Rebeka Ryvola, a Research Associate at the Ecologic Institute, described for us in this post how invasive species can be bad news for biodiversity. Take a look.
By guest blogger Rebeka Ryvola, Ecologic Institute
When introduced into new environments, invasive species can be a major problem. Invasives – species living in a certain area where they don’t belong – can harm the native species present or out-survive them and cause dramatic ecosystem changes. The changes are usually for the worse.
Humans are often unwittingly instrumental in helping these species infiltrate new territories, and we’re finding more and more evidence that marine debris is a culprit.

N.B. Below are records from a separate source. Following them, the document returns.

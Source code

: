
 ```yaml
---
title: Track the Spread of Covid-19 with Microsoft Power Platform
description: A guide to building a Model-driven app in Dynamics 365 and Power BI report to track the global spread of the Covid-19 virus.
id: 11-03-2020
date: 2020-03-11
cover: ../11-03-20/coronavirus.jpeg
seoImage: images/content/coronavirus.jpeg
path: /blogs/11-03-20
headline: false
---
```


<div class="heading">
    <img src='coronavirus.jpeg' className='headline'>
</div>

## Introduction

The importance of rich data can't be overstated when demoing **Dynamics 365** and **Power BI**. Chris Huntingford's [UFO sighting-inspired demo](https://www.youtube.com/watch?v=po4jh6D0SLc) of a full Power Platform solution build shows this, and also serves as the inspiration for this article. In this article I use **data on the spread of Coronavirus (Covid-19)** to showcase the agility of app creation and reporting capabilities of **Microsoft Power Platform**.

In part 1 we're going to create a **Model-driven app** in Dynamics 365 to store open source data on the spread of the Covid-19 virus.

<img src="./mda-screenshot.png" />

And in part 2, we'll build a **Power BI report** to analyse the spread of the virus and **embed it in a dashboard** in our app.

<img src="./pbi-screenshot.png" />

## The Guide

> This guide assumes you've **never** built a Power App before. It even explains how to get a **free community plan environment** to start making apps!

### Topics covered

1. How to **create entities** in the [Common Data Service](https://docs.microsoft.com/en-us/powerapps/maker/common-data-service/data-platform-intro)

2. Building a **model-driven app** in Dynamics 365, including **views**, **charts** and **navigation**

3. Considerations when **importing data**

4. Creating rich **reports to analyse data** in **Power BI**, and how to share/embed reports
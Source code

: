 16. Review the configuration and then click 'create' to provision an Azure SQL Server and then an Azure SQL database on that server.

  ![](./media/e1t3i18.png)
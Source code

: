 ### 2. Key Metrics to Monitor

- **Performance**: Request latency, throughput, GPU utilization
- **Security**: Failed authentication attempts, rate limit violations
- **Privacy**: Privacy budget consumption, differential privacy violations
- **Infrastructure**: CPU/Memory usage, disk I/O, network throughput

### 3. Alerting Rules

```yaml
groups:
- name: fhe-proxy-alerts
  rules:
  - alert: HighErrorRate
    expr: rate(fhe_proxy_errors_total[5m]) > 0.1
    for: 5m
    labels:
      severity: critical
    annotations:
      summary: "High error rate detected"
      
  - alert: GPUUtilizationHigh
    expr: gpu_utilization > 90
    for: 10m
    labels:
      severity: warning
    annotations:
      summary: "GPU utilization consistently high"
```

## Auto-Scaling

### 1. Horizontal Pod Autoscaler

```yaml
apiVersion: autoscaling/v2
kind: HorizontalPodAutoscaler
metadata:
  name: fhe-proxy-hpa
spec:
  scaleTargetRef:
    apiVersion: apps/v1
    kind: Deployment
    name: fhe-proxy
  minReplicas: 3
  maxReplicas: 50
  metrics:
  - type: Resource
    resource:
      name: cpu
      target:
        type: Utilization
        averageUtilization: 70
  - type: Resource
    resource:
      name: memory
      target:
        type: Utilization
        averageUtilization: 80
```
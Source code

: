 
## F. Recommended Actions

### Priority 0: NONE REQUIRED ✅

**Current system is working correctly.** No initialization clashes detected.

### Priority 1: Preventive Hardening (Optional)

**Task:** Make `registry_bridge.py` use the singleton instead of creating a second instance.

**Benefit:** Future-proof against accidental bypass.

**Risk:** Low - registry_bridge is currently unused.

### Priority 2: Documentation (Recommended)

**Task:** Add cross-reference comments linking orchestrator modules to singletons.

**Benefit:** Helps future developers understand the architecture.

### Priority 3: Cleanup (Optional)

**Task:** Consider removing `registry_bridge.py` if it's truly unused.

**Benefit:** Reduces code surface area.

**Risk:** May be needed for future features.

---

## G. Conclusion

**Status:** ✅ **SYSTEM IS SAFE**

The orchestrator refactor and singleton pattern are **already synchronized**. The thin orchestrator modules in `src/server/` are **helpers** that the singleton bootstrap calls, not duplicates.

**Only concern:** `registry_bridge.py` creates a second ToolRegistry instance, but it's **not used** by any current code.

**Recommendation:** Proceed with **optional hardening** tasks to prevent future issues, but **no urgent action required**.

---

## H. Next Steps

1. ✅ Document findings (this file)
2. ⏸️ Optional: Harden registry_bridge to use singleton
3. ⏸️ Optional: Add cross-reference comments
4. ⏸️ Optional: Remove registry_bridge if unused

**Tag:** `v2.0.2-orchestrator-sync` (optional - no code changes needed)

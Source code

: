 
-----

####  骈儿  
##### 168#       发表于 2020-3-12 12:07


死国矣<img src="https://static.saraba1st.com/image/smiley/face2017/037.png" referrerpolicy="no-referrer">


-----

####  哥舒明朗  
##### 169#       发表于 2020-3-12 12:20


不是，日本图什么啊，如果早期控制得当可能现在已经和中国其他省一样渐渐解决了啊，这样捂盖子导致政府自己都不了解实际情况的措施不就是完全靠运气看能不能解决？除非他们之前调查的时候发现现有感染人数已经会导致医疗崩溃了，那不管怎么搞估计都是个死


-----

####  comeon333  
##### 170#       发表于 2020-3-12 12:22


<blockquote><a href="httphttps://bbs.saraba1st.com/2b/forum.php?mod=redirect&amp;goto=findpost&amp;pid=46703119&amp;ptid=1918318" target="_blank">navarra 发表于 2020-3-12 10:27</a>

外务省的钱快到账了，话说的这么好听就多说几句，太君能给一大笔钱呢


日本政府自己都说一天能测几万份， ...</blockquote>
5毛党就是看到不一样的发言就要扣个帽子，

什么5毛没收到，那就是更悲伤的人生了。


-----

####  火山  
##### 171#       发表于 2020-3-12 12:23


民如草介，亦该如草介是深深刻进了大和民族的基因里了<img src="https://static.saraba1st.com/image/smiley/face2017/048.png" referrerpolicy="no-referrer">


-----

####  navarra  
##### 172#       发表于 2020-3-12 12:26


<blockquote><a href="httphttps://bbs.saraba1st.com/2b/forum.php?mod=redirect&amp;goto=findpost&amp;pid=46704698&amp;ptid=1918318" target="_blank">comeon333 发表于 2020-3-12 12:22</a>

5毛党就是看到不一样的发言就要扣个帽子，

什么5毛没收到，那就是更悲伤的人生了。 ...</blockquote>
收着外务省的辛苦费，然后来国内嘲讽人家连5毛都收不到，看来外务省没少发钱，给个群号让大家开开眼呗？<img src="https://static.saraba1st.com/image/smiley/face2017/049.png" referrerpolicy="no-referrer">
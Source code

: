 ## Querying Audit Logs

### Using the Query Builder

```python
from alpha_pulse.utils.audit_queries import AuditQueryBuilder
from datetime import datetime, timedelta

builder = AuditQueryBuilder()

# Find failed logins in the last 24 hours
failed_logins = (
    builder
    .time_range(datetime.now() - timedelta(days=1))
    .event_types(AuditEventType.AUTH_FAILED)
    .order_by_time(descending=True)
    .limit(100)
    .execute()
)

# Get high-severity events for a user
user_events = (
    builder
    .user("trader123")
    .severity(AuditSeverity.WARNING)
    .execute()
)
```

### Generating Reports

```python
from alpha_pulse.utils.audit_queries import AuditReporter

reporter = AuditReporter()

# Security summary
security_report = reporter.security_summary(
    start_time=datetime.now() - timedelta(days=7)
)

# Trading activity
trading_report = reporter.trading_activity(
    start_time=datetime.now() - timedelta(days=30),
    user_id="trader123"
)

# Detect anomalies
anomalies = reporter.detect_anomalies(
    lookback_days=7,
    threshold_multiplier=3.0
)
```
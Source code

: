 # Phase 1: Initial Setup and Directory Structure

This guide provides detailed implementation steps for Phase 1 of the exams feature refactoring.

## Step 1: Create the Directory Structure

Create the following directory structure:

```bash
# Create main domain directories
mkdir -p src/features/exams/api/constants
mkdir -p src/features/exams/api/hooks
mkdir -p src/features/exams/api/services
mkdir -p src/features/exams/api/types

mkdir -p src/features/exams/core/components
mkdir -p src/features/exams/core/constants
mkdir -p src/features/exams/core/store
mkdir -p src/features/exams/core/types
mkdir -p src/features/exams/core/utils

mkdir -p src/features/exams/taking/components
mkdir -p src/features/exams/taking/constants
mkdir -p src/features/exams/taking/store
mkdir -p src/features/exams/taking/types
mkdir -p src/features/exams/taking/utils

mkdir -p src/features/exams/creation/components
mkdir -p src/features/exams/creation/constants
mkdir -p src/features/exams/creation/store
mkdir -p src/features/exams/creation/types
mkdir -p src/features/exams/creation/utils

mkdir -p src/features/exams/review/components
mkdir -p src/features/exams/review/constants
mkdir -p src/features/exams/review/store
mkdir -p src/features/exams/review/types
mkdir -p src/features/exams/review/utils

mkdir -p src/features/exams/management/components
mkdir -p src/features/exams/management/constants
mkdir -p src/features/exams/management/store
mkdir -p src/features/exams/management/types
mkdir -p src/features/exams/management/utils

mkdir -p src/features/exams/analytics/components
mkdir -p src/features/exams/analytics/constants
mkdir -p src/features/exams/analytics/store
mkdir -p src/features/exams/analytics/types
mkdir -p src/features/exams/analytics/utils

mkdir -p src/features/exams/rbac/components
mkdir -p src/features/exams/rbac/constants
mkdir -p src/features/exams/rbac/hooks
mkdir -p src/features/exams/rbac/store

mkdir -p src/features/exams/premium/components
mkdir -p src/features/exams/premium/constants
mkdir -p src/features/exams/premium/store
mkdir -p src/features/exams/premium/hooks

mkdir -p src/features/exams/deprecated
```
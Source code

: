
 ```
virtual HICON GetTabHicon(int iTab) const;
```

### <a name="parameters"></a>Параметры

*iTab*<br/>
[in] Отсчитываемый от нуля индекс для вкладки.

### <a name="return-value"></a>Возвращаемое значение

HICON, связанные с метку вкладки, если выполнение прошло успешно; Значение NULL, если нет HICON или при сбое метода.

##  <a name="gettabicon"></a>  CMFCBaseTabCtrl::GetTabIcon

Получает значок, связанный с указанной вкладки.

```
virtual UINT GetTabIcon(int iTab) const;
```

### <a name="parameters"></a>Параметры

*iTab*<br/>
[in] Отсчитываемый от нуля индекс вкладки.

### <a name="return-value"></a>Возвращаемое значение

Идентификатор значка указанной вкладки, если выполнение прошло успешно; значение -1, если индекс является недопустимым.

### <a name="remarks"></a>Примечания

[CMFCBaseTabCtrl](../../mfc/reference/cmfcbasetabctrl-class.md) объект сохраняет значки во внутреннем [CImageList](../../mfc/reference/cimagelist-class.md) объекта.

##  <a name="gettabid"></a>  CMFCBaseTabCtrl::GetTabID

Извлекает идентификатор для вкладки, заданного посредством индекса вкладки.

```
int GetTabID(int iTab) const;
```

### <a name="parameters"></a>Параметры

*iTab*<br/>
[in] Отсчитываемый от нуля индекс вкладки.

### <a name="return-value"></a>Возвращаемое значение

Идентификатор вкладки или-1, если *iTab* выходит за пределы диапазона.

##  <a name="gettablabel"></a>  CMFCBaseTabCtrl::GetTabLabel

Invasive species stage their “invasions” in a number of ways. They can float through the air, travel by water currents, or cling to migrating animals. On land, species such as insects and plants can hitchhike by lurking in suitcases, in and on cars, on bicycles, and even on your clothing. Oceanic species – such as barnacles, mollusks, algae, and fish – can attach themselves to boats or stow away in ship ballast…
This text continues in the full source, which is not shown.